Pour l’historien David Freedberg, « L’animisme que nous tendons à attribuer aux seules civilisations primitives est aussi présent, « transhistoriquement,» dans notre rapport aux images à travers le degré de vie que nous leur imputons. Ainsi des formes chrétiennes de dévotion populaire créditant certaines statues du pouvoir de parler, bouger, ou saigner ; statues qu’on lave, habille, fait danser, complimente ou dont on baise les mains. Ainsi encore l’iconoclasme religieux et du vandalisme artistique qui confortent la réalité ou la vitalité prêtée aux images dans le temps même où ils prétendent les détruire » (Delon, Brigitte, et Monique Jeudy-Baillini : « L’art primitif dans le discours des collectionneurs »).
Ainsi, personne ne peut priver à l’animisme sa place de choix dans même dans notre société moderne. Dans cette tradition, l’arbre, la rivière, la pierre, l’animal, la montagne ne sont pas de simples objets, mais des entités habitées d’une énergie, d’une mémoire, d’une voix. L’animisme enseigne la réciprocité avec le vivant, le respect des équilibres naturels, et la sagesse transmise par les ancêtres. C’est une spiritualité enracinée, proche de la terre et de la communauté.

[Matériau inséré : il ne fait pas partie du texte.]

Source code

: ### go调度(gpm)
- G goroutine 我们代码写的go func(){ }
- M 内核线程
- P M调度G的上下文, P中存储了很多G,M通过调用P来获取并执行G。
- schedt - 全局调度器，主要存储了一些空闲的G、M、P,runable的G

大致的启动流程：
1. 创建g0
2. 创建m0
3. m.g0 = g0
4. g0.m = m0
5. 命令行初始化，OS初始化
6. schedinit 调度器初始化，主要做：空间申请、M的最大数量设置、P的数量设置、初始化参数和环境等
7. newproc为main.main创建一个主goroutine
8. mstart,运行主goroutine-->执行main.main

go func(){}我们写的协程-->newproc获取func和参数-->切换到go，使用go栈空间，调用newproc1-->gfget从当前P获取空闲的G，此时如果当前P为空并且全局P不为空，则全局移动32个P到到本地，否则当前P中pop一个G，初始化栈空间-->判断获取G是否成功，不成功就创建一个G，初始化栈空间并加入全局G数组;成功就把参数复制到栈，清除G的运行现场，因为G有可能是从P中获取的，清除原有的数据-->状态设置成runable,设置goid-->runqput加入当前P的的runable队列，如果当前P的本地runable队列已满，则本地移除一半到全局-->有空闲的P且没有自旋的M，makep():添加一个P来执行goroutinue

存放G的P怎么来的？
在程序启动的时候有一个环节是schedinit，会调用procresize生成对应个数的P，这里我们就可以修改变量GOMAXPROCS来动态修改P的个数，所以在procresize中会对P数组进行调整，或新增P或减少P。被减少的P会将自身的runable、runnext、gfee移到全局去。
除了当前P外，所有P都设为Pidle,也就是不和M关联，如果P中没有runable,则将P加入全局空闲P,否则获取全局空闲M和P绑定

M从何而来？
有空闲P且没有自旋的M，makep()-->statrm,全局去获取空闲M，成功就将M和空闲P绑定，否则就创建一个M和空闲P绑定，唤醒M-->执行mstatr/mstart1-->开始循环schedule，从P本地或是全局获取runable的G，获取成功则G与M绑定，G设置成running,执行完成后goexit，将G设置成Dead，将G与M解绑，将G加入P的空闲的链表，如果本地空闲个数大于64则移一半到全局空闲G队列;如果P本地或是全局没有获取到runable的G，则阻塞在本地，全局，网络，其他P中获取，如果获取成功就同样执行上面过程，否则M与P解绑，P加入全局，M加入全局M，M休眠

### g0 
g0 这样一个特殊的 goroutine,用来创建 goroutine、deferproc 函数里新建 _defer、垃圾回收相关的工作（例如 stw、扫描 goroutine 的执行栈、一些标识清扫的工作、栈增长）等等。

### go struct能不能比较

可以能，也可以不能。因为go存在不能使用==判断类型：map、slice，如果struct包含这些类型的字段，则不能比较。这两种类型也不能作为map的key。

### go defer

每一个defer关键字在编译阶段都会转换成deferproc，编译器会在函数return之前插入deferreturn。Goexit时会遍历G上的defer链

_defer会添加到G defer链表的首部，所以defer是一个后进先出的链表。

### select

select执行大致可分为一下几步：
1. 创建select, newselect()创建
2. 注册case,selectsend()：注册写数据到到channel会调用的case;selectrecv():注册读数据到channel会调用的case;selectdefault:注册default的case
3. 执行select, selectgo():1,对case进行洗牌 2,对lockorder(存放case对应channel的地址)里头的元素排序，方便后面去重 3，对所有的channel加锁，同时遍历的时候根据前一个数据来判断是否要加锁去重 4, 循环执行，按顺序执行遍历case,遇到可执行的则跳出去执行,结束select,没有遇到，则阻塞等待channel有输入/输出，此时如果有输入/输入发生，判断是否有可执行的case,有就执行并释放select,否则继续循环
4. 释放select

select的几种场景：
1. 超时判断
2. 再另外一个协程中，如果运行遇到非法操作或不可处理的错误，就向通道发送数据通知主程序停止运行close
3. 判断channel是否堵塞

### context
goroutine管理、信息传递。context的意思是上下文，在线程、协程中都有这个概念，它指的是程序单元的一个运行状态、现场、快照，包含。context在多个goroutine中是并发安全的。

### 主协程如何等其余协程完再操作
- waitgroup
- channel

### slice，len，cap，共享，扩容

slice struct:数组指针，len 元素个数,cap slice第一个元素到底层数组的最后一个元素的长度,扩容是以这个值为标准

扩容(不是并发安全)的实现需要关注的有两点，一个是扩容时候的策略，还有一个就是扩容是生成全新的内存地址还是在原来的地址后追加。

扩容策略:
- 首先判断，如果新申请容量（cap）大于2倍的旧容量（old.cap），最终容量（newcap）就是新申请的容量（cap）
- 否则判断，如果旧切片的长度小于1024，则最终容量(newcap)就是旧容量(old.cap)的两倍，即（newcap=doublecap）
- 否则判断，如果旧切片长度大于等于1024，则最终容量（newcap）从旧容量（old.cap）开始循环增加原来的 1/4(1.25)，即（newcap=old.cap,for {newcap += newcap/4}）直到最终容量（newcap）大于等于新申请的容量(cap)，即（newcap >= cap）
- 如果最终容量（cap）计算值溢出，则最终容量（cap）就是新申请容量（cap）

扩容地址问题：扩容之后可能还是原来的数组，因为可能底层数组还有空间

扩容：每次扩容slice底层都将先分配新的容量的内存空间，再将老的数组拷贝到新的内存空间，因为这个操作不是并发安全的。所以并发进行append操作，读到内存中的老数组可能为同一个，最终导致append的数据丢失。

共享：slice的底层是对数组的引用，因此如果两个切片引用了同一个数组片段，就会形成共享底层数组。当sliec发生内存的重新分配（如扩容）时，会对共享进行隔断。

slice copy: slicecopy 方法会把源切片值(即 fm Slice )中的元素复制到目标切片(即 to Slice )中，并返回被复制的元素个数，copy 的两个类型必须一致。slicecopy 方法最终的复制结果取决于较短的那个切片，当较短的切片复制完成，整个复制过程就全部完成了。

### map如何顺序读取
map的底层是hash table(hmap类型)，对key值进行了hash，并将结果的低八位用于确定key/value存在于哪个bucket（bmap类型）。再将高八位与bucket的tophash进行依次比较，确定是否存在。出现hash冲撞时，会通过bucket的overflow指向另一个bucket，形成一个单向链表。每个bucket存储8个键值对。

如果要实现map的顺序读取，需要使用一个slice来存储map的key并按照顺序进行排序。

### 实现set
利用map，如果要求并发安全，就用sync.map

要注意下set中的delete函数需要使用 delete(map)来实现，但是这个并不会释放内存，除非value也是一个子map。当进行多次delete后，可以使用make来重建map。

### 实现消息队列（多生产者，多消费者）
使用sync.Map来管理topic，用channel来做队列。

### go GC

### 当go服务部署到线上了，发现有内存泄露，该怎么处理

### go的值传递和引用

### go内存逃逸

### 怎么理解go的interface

Contrairement aux religions importées qui ont parfois nié l’identité culturelle des peuples Noirs/Africains, l’animisme n’a jamais exigé l’oubli de soi, ni le rejet de ses ancêtres ou de sa langue. Il invite plutôt à se reconnecter à sa lignée, à son territoire, à son histoire. C’est une voie de connaissance, de responsabilité et d’harmonie.
Aujourd’hui, face aux crises identitaires, écologiques et spirituelles, revaloriser l’animisme ne signifie pas un retour en arrière, mais une réaffirmation d’une spiritualité africaine authentique, porteuse de sens, de dignité et d’équilibre pour un meilleur avenir des peuples en harmonie avec la Nature et des lois immuables et éternelles.